• What to do:
Scan the records for the string "void" and copy every line that holds it.

• • • •

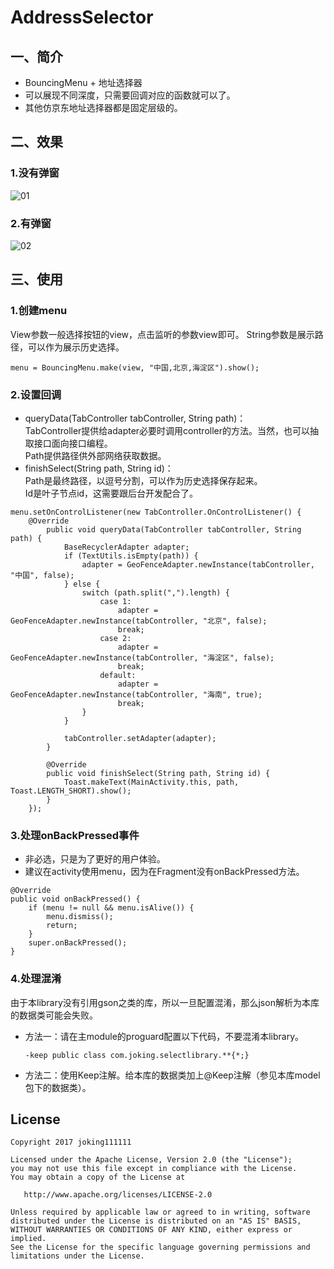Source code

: # AddressSelector

## 一、简介
* BouncingMenu + 地址选择器
* 可以展现不同深度，只需要回调对应的函数就可以了。
* 其他仿京东地址选择器都是固定层级的。

## 二、效果
### 1.没有弹窗
![01](screenshot/01.gif)

### 2.有弹窗
![02](screenshot/02.gif)

## 三、使用
### 1.创建menu
View参数一般选择按钮的view，点击监听的参数view即可。
String参数是展示路径，可以作为展示历史选择。
```
menu = BouncingMenu.make(view, "中国,北京,海淀区").show();
```

### 2.设置回调
* queryData(TabController tabController, String path)：  
  TabController提供给adapter必要时调用controller的方法。当然，也可以抽取接口面向接口编程。  
  Path提供路径供外部网络获取数据。
* finishSelect(String path, String id)：  
  Path是最终路径，以逗号分割，可以作为历史选择保存起来。  
  Id是叶子节点id，这需要跟后台开发配合了。
```
menu.setOnControlListener(new TabController.OnControlListener() {
    @Override
        public void queryData(TabController tabController, String path) {
            BaseRecyclerAdapter adapter;
            if (TextUtils.isEmpty(path)) {
                adapter = GeoFenceAdapter.newInstance(tabController, "中国", false);
            } else {
                switch (path.split(",").length) {
                    case 1:
                        adapter = GeoFenceAdapter.newInstance(tabController, "北京", false);
                        break;
                    case 2:
                        adapter = GeoFenceAdapter.newInstance(tabController, "海淀区", false);
                        break;
                    default:
                        adapter = GeoFenceAdapter.newInstance(tabController, "海南", true);
                        break;
                }
            }
                
            tabController.setAdapter(adapter);
        }

        @Override
        public void finishSelect(String path, String id) {
            Toast.makeText(MainActivity.this, path, Toast.LENGTH_SHORT).show();
        }
    });
```

### 3.处理onBackPressed事件
* 非必选，只是为了更好的用户体验。
* 建议在activity使用menu，因为在Fragment没有onBackPressed方法。
```
@Override
public void onBackPressed() {
    if (menu != null && menu.isAlive()) {
        menu.dismiss();
        return;
    }
    super.onBackPressed();
}
```

### 4.处理混淆
由于本library没有引用gson之类的库，所以一旦配置混淆，那么json解析为本库的数据类可能会失败。

* 方法一：请在主module的proguard配置以下代码，不要混淆本library。
  ```
  -keep public class com.joking.selectlibrary.**{*;}
  ```

* 方法二：使用Keep注解。给本库的数据类加上@Keep注解（参见本库model包下的数据类）。

## License
```
Copyright 2017 joking111111

Licensed under the Apache License, Version 2.0 (the "License");
you may not use this file except in compliance with the License.
You may obtain a copy of the License at

   http://www.apache.org/licenses/LICENSE-2.0

Unless required by applicable law or agreed to in writing, software
distributed under the License is distributed on an "AS IS" BASIS,
WITHOUT WARRANTIES OR CONDITIONS OF ANY KIND, either express or implied.
See the License for the specific language governing permissions and
limitations under the License.
```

• • • •

• Your response:
        public void queryData(TabController tabController, String path) {
        public void finishSelect(String path, String id) {
public void onBackPressed() {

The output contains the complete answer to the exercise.